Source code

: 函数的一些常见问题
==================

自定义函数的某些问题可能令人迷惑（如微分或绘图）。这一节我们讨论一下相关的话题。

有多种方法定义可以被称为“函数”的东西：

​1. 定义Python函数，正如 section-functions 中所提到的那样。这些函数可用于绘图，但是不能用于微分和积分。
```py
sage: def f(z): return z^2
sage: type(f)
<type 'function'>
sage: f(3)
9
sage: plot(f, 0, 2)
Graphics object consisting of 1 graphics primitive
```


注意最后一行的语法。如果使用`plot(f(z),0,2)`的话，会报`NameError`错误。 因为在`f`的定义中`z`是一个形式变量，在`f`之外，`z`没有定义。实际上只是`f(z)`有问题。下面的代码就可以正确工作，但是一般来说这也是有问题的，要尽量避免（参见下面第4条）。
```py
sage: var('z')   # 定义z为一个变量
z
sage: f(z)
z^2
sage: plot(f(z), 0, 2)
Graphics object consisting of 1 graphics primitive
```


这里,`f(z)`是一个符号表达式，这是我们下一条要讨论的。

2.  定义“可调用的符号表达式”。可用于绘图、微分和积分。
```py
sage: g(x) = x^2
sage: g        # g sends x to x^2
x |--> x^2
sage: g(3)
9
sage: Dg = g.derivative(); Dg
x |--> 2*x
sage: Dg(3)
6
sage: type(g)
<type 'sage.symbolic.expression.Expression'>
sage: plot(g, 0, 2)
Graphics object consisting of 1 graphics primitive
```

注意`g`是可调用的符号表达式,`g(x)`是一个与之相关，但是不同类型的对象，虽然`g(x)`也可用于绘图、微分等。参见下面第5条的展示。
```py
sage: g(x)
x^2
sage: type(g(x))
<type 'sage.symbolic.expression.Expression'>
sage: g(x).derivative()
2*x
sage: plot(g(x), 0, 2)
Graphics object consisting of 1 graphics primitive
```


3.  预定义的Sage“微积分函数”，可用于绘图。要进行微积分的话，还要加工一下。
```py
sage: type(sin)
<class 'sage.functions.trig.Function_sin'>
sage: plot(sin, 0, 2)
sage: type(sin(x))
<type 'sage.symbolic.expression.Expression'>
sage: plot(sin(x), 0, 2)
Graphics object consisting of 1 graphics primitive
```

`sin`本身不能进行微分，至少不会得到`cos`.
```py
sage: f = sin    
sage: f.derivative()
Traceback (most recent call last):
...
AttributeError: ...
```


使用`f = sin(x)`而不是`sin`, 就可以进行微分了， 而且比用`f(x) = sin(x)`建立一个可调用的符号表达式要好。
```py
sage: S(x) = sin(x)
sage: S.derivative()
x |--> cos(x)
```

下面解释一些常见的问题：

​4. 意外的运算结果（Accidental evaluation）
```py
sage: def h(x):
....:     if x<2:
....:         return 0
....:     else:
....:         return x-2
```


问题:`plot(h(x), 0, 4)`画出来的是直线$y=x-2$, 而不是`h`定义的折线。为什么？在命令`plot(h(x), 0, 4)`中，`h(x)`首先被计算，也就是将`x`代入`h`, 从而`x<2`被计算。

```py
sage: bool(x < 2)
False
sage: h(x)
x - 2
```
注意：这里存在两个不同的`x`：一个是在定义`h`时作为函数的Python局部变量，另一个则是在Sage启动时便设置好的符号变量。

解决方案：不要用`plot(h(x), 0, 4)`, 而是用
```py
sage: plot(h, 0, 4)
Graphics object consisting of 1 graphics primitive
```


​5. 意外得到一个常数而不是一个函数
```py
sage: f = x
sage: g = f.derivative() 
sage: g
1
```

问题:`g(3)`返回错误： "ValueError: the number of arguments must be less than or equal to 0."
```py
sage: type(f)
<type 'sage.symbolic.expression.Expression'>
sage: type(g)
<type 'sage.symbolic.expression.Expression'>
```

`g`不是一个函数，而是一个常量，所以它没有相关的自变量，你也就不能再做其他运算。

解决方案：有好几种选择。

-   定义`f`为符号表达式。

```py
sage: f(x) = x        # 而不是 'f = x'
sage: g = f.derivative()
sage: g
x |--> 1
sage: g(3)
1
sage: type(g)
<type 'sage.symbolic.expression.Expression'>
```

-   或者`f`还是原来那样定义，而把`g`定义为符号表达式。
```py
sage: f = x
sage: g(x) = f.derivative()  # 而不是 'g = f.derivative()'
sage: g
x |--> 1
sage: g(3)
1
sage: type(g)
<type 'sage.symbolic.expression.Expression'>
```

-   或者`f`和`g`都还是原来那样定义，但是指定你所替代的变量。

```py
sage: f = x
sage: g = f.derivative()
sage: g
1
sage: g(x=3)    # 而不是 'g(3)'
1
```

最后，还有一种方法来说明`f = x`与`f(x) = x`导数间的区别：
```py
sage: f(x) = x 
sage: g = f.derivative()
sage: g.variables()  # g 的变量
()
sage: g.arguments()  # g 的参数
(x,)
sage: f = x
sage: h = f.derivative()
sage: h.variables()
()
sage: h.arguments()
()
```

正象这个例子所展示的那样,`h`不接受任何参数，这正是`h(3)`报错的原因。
+++++
What is being asked: Write the material out once more, keeping each line exact.

Answer box:
Source code

: 函数的一些常见问题
==================

自定义函数的某些问题可能令人迷惑（如微分或绘图）。这一节我们讨论一下相关的话题。

有多种方法定义可以被称为“函数”的东西：

​1. 定义Python函数，正如 section-functions 中所提到的那样。这些函数可用于绘图，但是不能用于微分和积分。
```py
sage: def f(z): return z^2
sage: type(f)
<type 'function'>
sage: f(3)
9
sage: plot(f, 0, 2)
Graphics object consisting of 1 graphics primitive
```


注意最后一行的语法。如果使用`plot(f(z),0,2)`的话，会报`NameError`错误。 因为在`f`的定义中`z`是一个形式变量，在`f`之外，`z`没有定义。实际上只是`f(z)`有问题。下面的代码就可以正确工作，但是一般来说这也是有问题的，要尽量避免（参见下面第4条）。
```py
sage: var('z')   # 定义z为一个变量
z
sage: f(z)
z^2
sage: plot(f(z), 0, 2)
Graphics object consisting of 1 graphics primitive
```


这里,`f(z)`是一个符号表达式，这是我们下一条要讨论的。

2.  定义“可调用的符号表达式”。可用于绘图、微分和积分。
```py
sage: g(x) = x^2
sage: g        # g sends x to x^2
x |--> x^2
sage: g(3)
9
sage: Dg = g.derivative(); Dg
x |--> 2*x
sage: Dg(3)
6
sage: type(g)
<type 'sage.symbolic.expression.Expression'>
sage: plot(g, 0, 2)
Graphics object consisting of 1 graphics primitive
```

注意`g`是可调用的符号表达式,`g(x)`是一个与之相关，但是不同类型的对象，虽然`g(x)`也可用于绘图、微分等。参见下面第5条的展示。
```py
sage: g(x)
x^2
sage: type(g(x))
<type 'sage.symbolic.expression.Expression'>
sage: g(x).derivative()
2*x
sage: plot(g(x), 0, 2)
Graphics object consisting of 1 graphics primitive
```


3.  预定义的Sage“微积分函数”，可用于绘图。要进行微积分的话，还要加工一下。
```py
sage: type(sin)
<class 'sage.functions.trig.Function_sin'>
sage: plot(sin, 0, 2)
sage: type(sin(x))
<type 'sage.symbolic.expression.Expression'>
sage: plot(sin(x), 0, 2)
Graphics object consisting of 1 graphics primitive
```

`sin`本身不能进行微分，至少不会得到`cos`.
```py
sage: f = sin    
sage: f.derivative()
Traceback (most recent call last):
...
AttributeError: ...
```


使用`f = sin(x)`而不是`sin`, 就可以进行微分了， 而且比用`f(x) = sin(x)`建立一个可调用的符号表达式要好。
```py
sage: S(x) = sin(x)
sage: S.derivative()
x |--> cos(x)
```

下面解释一些常见的问题：

​4. 意外的运算结果（Accidental evaluation）
```py
sage: def h(x):
....:     if x<2:
....:         return 0
....:     else:
....:         return x-2
```


问题:`plot(h(x), 0, 4)`画出来的是直线$y=x-2$, 而不是`h`定义的折线。为什么？在命令`plot(h(x), 0, 4)`中，`h(x)`首先被计算，也就是将`x`代入`h`, 从而`x<2`被计算。

```py
sage: bool(x < 2)
False
sage: h(x)
x - 2
```
注意：这里存在两个不同的`x`：一个是在定义`h`时作为函数的Python局部变量，另一个则是在Sage启动时便设置好的符号变量。

解决方案：不要用`plot(h(x), 0, 4)`, 而是用
```py
sage: plot(h, 0, 4)
Graphics object consisting of 1 graphics primitive
```


​5. 意外得到一个常数而不是一个函数
```py
sage: f = x
sage: g = f.derivative() 
sage: g
1
```

问题:`g(3)`返回错误： "ValueError: the number of arguments must be less than or equal to 0."
```py
sage: type(f)
<type 'sage.symbolic.expression.Expression'>
sage: type(g)
<type 'sage.symbolic.expression.Expression'>
```

`g`不是一个函数，而是一个常量，所以它没有相关的自变量，你也就不能再做其他运算。

解决方案：有好几种选择。

-   定义`f`为符号表达式。

```py
sage: f(x) = x        # 而不是 'f = x'
sage: g = f.derivative()
sage: g
x |--> 1
sage: g(3)
1
sage: type(g)
<type 'sage.symbolic.expression.Expression'>
```

-   或者`f`还是原来那样定义，而把`g`定义为符号表达式。
```py
sage: f = x
sage: g(x) = f.derivative()  # 而不是 'g = f.derivative()'
sage: g
x |--> 1
sage: g(3)
1
sage: type(g)
<type 'sage.symbolic.expression.Expression'>
```

-   或者`f`和`g`都还是原来那样定义，但是指定你所替代的变量。

```py
sage: f = x
sage: g = f.derivative()
sage: g
1
sage: g(x=3)    # 而不是 'g(3)'
1
```

最后，还有一种方法来说明`f = x`与`f(x) = x`导数间的区别：
```py
sage: f(x) = x 
sage: g = f.derivative()
sage: g.variables()  # g 的变量
()
sage: g.arguments()  # g 的参数
(x,)
sage: f = x
sage: h = f.derivative()
sage: h.variables()
()
sage: h.arguments()
()
```

正象这个例子所展示的那样,`h`不接受任何参数，这正是`h(3)`报错的原因。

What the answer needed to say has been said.